Reference
Glossary
The working vocabulary of Mal de Débarquement Syndrome. Inline dotted terms throughout the chapter link here.
- Mal de débarquement syndrome (MdDS) · MdDS · disembarkment syndrome
- A central disorder of persistent oscillatory self-motion (rocking, bobbing, swaying) lasting more than 48 hours, classically after a sea voyage, and characteristically eased — not worsened — by being back in passive motion.
- Maladaptive adaptation
- The core mechanism of MdDS: the brain adapts its vestibular processing to the rhythmic motion of a boat, then fails to readapt to stable ground — leaving a persistent internal sense of rocking.
- Motion relief (the MdDS paradox)
- The near-paradoxical temporary reduction of MdDS symptoms during re-exposure to passive motion, e.g. while driving. A highly characteristic feature that separates MdDS from PPPD and other dizziness.
- Motion-triggered MdDS (MT-MdDS)
- The classic subtype following passive motion (cruise, flight, long drive). It tends to have a better prognosis and to respond better to VOR readaptation than the spontaneous form.
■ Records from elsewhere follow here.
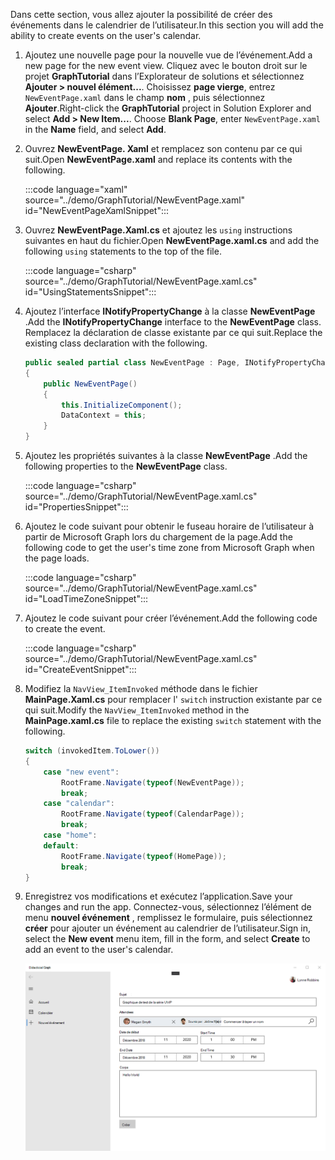 <!-- markdownlint-disable MD002 MD041 -->

<span data-ttu-id="22cf8-101">Dans cette section, vous allez ajouter la possibilité de créer des événements dans le calendrier de l’utilisateur.</span><span class="sxs-lookup"><span data-stu-id="22cf8-101">In this section you will add the ability to create events on the user's calendar.</span></span>

1. <span data-ttu-id="22cf8-102">Ajoutez une nouvelle page pour la nouvelle vue de l’événement.</span><span class="sxs-lookup"><span data-stu-id="22cf8-102">Add a new page for the new event view.</span></span> <span data-ttu-id="22cf8-103">Cliquez avec le bouton droit sur le projet **GraphTutorial** dans l’Explorateur de solutions et sélectionnez **Ajouter > nouvel élément...**. Choisissez **page vierge**, entrez `NewEventPage.xaml` dans le champ **nom** , puis sélectionnez **Ajouter**.</span><span class="sxs-lookup"><span data-stu-id="22cf8-103">Right-click the **GraphTutorial** project in Solution Explorer and select **Add > New Item...**. Choose **Blank Page**, enter `NewEventPage.xaml` in the **Name** field, and select **Add**.</span></span>

1. <span data-ttu-id="22cf8-104">Ouvrez **NewEventPage. Xaml** et remplacez son contenu par ce qui suit.</span><span class="sxs-lookup"><span data-stu-id="22cf8-104">Open **NewEventPage.xaml** and replace its contents with the following.</span></span>

    :::code language="xaml" source="../demo/GraphTutorial/NewEventPage.xaml" id="NewEventPageXamlSnippet":::

1. <span data-ttu-id="22cf8-105">Ouvrez **NewEventPage.Xaml.cs** et ajoutez les `using` instructions suivantes en haut du fichier.</span><span class="sxs-lookup"><span data-stu-id="22cf8-105">Open **NewEventPage.xaml.cs** and add the following `using` statements to the top of the file.</span></span>

    :::code language="csharp" source="../demo/GraphTutorial/NewEventPage.xaml.cs" id="UsingStatementsSnippet":::

1. <span data-ttu-id="22cf8-106">Ajoutez l’interface **INotifyPropertyChange** à la classe **NewEventPage** .</span><span class="sxs-lookup"><span data-stu-id="22cf8-106">Add the **INotifyPropertyChange** interface to the **NewEventPage** class.</span></span> <span data-ttu-id="22cf8-107">Remplacez la déclaration de classe existante par ce qui suit.</span><span class="sxs-lookup"><span data-stu-id="22cf8-107">Replace the existing class declaration with the following.</span></span>

    ```csharp
    public sealed partial class NewEventPage : Page, INotifyPropertyChanged
    {
        public NewEventPage()
        {
            this.InitializeComponent();
            DataContext = this;
        }
    }
    ```

1. <span data-ttu-id="22cf8-108">Ajoutez les propriétés suivantes à la classe **NewEventPage** .</span><span class="sxs-lookup"><span data-stu-id="22cf8-108">Add the following properties to the **NewEventPage** class.</span></span>

    :::code language="csharp" source="../demo/GraphTutorial/NewEventPage.xaml.cs" id="PropertiesSnippet":::

1. <span data-ttu-id="22cf8-109">Ajoutez le code suivant pour obtenir le fuseau horaire de l’utilisateur à partir de Microsoft Graph lors du chargement de la page.</span><span class="sxs-lookup"><span data-stu-id="22cf8-109">Add the following code to get the user's time zone from Microsoft Graph when the page loads.</span></span>

    :::code language="csharp" source="../demo/GraphTutorial/NewEventPage.xaml.cs" id="LoadTimeZoneSnippet":::

1. <span data-ttu-id="22cf8-110">Ajoutez le code suivant pour créer l’événement.</span><span class="sxs-lookup"><span data-stu-id="22cf8-110">Add the following code to create the event.</span></span>

    :::code language="csharp" source="../demo/GraphTutorial/NewEventPage.xaml.cs" id="CreateEventSnippet":::

1. <span data-ttu-id="22cf8-111">Modifiez la `NavView_ItemInvoked` méthode dans le fichier **MainPage.Xaml.cs** pour remplacer l' `switch` instruction existante par ce qui suit.</span><span class="sxs-lookup"><span data-stu-id="22cf8-111">Modify the `NavView_ItemInvoked` method in the **MainPage.xaml.cs** file to replace the existing `switch` statement with the following.</span></span>

    ```csharp
    switch (invokedItem.ToLower())
    {
        case "new event":
            RootFrame.Navigate(typeof(NewEventPage));
            break;
        case "calendar":
            RootFrame.Navigate(typeof(CalendarPage));
            break;
        case "home":
        default:
            RootFrame.Navigate(typeof(HomePage));
            break;
    }
    ```

1. <span data-ttu-id="22cf8-112">Enregistrez vos modifications et exécutez l’application.</span><span class="sxs-lookup"><span data-stu-id="22cf8-112">Save your changes and run the app.</span></span> <span data-ttu-id="22cf8-113">Connectez-vous, sélectionnez l’élément de menu **nouvel événement** , remplissez le formulaire, puis sélectionnez **créer** pour ajouter un événement au calendrier de l’utilisateur.</span><span class="sxs-lookup"><span data-stu-id="22cf8-113">Sign in, select the **New event** menu item, fill in the form, and select **Create** to add an event to the user's calendar.</span></span>

    ![Capture d’écran de la nouvelle page d’événement](images/create-event-01.png)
- Oscillatory self-motion · rocking dizziness
- Non-spinning vertigo experienced as continuous rocking, bobbing or swaying — as though still on a boat. The defining symptom of MdDS, distinct from rotational (spinning) vertigo.
- Persistent postural-perceptual dizziness (PPPD) · PPPD
- A chronic functional dizziness worsened by upright posture, motion and complex visual scenes. A key differential — but unlike MdDS it is not relieved by passive motion.
- Repetitive transcranial magnetic stimulation (rTMS) · rTMS
- Non-invasive cortical neuromodulation, applied over the dorsolateral prefrontal cortex, which has shown symptom reduction in MdDS trials — still investigational.
- Spontaneous / non-motion-triggered MdDS
- MdDS arising without a clear motion trigger, sometimes after stress or illness. It is more often associated with anxiety and migraine and tends to be more persistent and refractory.
- Transient mal de débarquement ('sea legs')
- The brief, self-limited after-rocking that most people feel for hours after a voyage. It resolves within 48 hours and is a normal phenomenon — not the syndrome.
- Velocity storage
- A brainstem–cerebellar mechanism that prolongs and integrates vestibular signals. Maladaptive entrainment of velocity storage to rhythmic boat motion is a leading model for how MdDS arises and persists.
- Vestibulo-ocular reflex (VOR) · VOR
- The reflex stabilising gaze during head movement. Readaptation of the VOR to roll-while-viewing-moving-stripes is the basis of the Dai treatment protocol for MdDS.
- VOR readaptation (Dai protocol)
- A treatment in which the patient views full-field moving optokinetic stripes while the head is rolled at the perceived rocking frequency, aiming to re-tune the maladapted vestibular adaptation.